### Input for this task ###
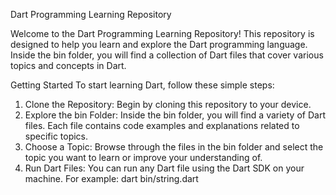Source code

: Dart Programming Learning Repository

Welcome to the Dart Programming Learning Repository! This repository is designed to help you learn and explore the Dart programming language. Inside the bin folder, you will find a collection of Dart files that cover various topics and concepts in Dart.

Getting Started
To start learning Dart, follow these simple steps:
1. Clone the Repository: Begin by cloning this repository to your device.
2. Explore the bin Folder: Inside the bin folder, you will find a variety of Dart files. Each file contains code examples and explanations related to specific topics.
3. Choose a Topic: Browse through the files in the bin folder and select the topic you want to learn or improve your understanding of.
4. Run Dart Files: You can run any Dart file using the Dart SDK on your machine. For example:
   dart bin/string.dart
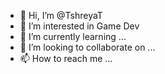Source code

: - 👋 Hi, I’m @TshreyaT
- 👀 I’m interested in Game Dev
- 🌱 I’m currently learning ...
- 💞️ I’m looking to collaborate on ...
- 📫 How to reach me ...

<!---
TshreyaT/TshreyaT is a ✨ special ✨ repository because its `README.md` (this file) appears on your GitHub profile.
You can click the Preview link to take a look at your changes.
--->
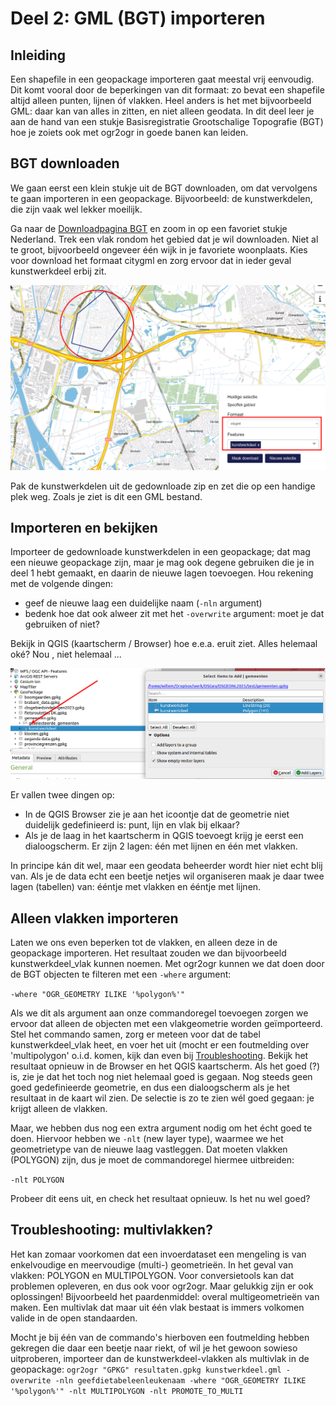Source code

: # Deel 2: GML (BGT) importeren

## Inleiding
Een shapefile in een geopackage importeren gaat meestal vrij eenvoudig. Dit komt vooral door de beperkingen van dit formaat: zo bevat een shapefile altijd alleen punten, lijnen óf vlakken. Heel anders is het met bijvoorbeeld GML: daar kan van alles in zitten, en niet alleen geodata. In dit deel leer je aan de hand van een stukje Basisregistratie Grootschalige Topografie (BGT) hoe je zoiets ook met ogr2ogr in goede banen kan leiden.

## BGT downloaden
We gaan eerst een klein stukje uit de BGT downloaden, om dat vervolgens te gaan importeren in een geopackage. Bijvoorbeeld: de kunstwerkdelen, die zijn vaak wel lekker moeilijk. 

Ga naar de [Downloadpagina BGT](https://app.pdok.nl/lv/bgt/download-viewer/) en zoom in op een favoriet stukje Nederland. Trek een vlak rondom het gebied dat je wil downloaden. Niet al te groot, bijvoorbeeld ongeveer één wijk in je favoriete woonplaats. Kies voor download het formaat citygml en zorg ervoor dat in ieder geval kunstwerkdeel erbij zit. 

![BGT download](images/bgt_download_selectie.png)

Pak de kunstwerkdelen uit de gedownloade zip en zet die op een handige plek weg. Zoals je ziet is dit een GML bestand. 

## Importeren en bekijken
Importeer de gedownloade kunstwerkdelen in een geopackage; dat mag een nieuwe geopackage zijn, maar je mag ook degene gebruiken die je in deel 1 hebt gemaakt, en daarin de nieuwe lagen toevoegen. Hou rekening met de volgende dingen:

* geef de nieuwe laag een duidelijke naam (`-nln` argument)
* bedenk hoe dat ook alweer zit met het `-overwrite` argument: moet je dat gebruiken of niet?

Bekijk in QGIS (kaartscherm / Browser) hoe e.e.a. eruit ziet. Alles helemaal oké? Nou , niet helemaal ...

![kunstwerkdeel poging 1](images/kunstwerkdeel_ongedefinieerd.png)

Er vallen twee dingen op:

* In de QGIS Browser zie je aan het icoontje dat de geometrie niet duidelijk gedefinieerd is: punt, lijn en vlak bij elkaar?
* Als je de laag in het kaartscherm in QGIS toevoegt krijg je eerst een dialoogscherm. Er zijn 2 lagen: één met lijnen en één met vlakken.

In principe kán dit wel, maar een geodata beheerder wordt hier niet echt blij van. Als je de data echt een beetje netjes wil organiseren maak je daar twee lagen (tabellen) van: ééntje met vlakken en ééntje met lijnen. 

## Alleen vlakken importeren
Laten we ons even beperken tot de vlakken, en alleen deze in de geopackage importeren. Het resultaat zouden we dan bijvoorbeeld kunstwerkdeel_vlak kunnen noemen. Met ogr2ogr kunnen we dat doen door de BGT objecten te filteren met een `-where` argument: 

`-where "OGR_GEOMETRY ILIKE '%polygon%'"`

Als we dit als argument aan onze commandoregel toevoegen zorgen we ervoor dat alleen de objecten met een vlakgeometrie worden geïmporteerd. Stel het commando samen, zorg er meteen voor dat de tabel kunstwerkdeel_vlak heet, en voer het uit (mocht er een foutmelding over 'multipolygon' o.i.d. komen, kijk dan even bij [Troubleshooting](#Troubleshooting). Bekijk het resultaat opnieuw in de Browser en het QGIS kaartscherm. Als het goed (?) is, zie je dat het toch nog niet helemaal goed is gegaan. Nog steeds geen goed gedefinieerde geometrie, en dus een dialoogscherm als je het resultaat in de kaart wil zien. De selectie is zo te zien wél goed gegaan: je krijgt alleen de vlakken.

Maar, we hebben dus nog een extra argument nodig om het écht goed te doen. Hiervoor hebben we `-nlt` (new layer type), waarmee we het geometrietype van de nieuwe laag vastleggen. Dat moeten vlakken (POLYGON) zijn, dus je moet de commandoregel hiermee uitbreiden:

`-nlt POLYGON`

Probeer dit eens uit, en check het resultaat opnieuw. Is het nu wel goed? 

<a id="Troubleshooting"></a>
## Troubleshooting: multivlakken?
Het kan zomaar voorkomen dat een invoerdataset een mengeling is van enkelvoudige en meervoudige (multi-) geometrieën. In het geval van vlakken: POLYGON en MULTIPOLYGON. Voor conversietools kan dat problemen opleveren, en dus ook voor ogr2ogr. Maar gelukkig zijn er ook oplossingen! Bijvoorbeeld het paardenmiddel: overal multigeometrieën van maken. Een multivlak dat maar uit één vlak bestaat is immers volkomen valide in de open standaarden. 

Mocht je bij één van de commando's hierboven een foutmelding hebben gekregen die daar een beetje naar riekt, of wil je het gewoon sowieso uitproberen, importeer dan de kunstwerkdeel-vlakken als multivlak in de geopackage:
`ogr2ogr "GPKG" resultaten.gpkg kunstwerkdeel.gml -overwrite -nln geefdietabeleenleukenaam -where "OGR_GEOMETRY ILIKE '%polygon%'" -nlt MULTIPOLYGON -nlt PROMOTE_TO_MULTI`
###
§ What you are asked to do
Both the line containing "Er vallen twee" and the line containing "## Troubleshooting: multivlakken?" belong in the answer. Print them and every line above that falls between them exactly, and no others.

§ Response box
Er vallen twee dingen op:

* In de QGIS Browser zie je aan het icoontje dat de geometrie niet duidelijk gedefinieerd is: punt, lijn en vlak bij elkaar?
* Als je de laag in het kaartscherm in QGIS toevoegt krijg je eerst een dialoogscherm. Er zijn 2 lagen: één met lijnen en één met vlakken.

In principe kán dit wel, maar een geodata beheerder wordt hier niet echt blij van. Als je de data echt een beetje netjes wil organiseren maak je daar twee lagen (tabellen) van: ééntje met vlakken en ééntje met lijnen. 

## Alleen vlakken importeren
Laten we ons even beperken tot de vlakken, en alleen deze in de geopackage importeren. Het resultaat zouden we dan bijvoorbeeld kunstwerkdeel_vlak kunnen noemen. Met ogr2ogr kunnen we dat doen door de BGT objecten te filteren met een `-where` argument: 

`-where "OGR_GEOMETRY ILIKE '%polygon%'"`

Als we dit als argument aan onze commandoregel toevoegen zorgen we ervoor dat alleen de objecten met een vlakgeometrie worden geïmporteerd. Stel het commando samen, zorg er meteen voor dat de tabel kunstwerkdeel_vlak heet, en voer het uit (mocht er een foutmelding over 'multipolygon' o.i.d. komen, kijk dan even bij [Troubleshooting](#Troubleshooting). Bekijk het resultaat opnieuw in de Browser en het QGIS kaartscherm. Als het goed (?) is, zie je dat het toch nog niet helemaal goed is gegaan. Nog steeds geen goed gedefinieerde geometrie, en dus een dialoogscherm als je het resultaat in de kaart wil zien. De selectie is zo te zien wél goed gegaan: je krijgt alleen de vlakken.

Maar, we hebben dus nog een extra argument nodig om het écht goed te doen. Hiervoor hebben we `-nlt` (new layer type), waarmee we het geometrietype van de nieuwe laag vastleggen. Dat moeten vlakken (POLYGON) zijn, dus je moet de commandoregel hiermee uitbreiden:

`-nlt POLYGON`

Probeer dit eens uit, en check het resultaat opnieuw. Is het nu wel goed? 

<a id="Troubleshooting"></a>
## Troubleshooting: multivlakken?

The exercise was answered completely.